(Dataset records)
-----
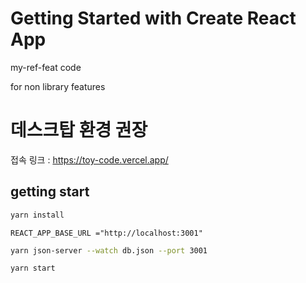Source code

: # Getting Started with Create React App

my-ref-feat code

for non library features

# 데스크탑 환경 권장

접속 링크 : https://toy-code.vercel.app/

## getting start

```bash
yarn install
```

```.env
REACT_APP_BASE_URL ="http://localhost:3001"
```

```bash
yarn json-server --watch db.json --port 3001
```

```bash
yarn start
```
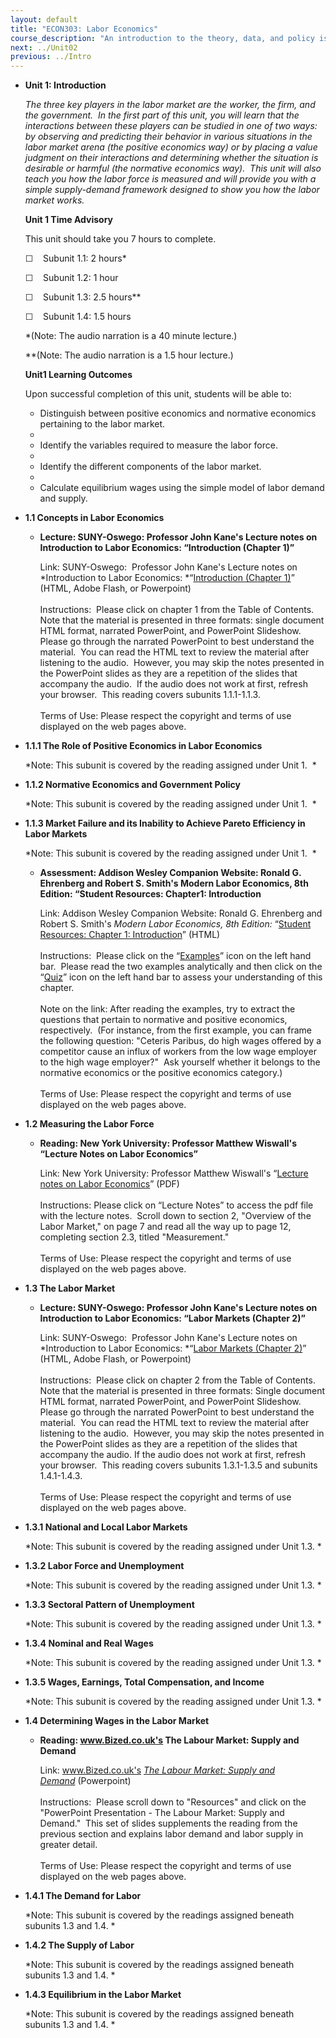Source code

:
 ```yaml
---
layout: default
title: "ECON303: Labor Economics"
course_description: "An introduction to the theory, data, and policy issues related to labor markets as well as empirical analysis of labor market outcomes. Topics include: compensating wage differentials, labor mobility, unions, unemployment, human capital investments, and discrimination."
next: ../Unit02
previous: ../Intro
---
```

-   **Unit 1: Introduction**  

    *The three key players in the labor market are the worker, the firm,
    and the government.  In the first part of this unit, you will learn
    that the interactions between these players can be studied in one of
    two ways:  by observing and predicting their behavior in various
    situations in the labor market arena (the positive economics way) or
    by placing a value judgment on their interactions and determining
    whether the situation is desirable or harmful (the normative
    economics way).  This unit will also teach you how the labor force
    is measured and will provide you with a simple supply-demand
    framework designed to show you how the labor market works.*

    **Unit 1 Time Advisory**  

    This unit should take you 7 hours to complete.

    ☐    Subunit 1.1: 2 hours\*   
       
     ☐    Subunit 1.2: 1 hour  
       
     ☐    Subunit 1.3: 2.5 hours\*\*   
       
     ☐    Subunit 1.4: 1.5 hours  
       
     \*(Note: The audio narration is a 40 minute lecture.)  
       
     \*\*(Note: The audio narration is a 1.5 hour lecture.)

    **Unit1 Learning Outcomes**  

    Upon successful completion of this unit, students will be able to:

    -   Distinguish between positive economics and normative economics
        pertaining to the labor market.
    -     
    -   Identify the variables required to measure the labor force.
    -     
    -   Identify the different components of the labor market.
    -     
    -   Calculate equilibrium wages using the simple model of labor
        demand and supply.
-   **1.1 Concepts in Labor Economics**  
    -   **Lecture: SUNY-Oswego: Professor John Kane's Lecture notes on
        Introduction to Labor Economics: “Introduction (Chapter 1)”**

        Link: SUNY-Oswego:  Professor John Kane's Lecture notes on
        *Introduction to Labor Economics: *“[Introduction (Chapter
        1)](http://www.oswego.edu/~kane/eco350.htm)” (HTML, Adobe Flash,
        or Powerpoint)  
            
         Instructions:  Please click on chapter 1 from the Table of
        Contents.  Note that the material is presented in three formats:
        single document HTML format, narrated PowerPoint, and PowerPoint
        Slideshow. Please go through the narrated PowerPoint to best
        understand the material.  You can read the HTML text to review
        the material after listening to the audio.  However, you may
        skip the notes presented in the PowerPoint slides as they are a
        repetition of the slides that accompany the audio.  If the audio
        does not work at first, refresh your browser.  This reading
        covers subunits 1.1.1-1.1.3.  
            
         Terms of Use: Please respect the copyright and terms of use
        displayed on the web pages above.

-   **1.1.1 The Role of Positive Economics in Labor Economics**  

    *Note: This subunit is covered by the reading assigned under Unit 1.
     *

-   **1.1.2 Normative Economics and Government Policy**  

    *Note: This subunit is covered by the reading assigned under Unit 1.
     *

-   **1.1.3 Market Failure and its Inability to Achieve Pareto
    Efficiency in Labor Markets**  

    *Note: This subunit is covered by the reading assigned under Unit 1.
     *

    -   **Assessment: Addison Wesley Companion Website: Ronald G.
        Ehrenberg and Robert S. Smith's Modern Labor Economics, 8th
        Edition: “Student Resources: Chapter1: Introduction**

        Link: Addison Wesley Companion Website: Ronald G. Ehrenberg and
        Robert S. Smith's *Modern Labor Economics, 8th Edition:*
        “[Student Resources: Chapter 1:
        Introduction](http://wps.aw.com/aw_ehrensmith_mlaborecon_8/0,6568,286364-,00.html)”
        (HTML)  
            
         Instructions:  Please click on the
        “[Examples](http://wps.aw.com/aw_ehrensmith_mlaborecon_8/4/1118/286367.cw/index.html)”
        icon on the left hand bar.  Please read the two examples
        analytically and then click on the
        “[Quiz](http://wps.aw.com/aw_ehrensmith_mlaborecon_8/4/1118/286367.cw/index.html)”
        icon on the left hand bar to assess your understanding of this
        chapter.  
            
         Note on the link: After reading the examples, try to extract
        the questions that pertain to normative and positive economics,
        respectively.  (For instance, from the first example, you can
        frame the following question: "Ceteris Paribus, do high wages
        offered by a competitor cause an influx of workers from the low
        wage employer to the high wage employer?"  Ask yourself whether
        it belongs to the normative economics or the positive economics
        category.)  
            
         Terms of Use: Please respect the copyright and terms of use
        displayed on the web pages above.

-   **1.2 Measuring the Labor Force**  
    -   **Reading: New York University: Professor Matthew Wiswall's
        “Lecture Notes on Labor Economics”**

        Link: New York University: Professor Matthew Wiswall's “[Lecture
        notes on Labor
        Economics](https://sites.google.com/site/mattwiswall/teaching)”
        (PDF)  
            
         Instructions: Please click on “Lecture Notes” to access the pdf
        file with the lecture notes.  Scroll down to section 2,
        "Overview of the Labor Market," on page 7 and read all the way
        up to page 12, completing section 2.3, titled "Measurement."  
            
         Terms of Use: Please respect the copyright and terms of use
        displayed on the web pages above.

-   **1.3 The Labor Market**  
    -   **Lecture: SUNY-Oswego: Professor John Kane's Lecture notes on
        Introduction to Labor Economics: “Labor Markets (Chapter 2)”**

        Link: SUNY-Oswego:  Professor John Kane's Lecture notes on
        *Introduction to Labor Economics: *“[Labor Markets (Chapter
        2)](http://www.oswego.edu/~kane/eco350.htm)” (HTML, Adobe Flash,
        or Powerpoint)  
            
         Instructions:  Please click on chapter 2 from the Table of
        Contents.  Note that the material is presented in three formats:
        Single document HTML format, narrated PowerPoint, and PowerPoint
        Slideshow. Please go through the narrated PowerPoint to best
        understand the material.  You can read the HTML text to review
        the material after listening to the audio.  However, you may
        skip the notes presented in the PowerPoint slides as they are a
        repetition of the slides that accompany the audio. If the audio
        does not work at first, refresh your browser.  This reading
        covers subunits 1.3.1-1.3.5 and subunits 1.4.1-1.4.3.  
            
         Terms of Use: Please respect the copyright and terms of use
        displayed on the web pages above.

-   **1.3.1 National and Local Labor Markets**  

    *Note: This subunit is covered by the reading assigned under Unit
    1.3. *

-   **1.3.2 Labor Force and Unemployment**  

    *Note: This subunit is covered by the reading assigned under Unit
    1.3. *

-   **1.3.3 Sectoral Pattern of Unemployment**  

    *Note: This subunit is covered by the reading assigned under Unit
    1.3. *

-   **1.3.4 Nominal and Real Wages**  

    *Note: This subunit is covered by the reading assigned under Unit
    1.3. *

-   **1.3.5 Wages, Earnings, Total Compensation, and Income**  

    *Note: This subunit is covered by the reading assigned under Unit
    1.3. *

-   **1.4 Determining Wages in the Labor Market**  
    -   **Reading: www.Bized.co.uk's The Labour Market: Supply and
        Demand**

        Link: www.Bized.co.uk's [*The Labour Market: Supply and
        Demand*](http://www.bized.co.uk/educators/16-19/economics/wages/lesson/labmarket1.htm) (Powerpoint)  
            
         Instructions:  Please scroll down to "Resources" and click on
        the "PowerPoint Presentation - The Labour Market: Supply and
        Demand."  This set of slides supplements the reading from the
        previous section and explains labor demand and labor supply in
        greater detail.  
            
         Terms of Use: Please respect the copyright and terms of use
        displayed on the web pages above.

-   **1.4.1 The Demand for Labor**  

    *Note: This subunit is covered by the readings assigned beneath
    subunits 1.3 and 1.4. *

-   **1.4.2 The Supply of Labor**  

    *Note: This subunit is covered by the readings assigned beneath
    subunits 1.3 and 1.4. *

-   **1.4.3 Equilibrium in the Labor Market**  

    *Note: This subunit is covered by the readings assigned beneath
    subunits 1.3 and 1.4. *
-----
_Exercise prompt_
Using the entries shown above, reproduce verbatim the lines from the line bearing "1.4: 1.5 hours" to the line bearing "covers subunits 1.1.1-1.1.3.", inclusive.

_Response area_
     ☐    Subunit 1.4: 1.5 hours  
       
     \*(Note: The audio narration is a 40 minute lecture.)  
       
     \*\*(Note: The audio narration is a 1.5 hour lecture.)

    **Unit1 Learning Outcomes**  

    Upon successful completion of this unit, students will be able to:

    -   Distinguish between positive economics and normative economics
        pertaining to the labor market.
    -     
    -   Identify the variables required to measure the labor force.
    -     
    -   Identify the different components of the labor market.
    -     
    -   Calculate equilibrium wages using the simple model of labor
        demand and supply.
-   **1.1 Concepts in Labor Economics**  
    -   **Lecture: SUNY-Oswego: Professor John Kane's Lecture notes on
        Introduction to Labor Economics: “Introduction (Chapter 1)”**

        Link: SUNY-Oswego:  Professor John Kane's Lecture notes on
        *Introduction to Labor Economics: *“[Introduction (Chapter
        1)](http://www.oswego.edu/~kane/eco350.htm)” (HTML, Adobe Flash,
        or Powerpoint)  
            
         Instructions:  Please click on chapter 1 from the Table of
        Contents.  Note that the material is presented in three formats:
        single document HTML format, narrated PowerPoint, and PowerPoint
        Slideshow. Please go through the narrated PowerPoint to best
        understand the material.  You can read the HTML text to review
        the material after listening to the audio.  However, you may
        skip the notes presented in the PowerPoint slides as they are a
        repetition of the slides that accompany the audio.  If the audio
        does not work at first, refresh your browser.  This reading
        covers subunits 1.1.1-1.1.3.  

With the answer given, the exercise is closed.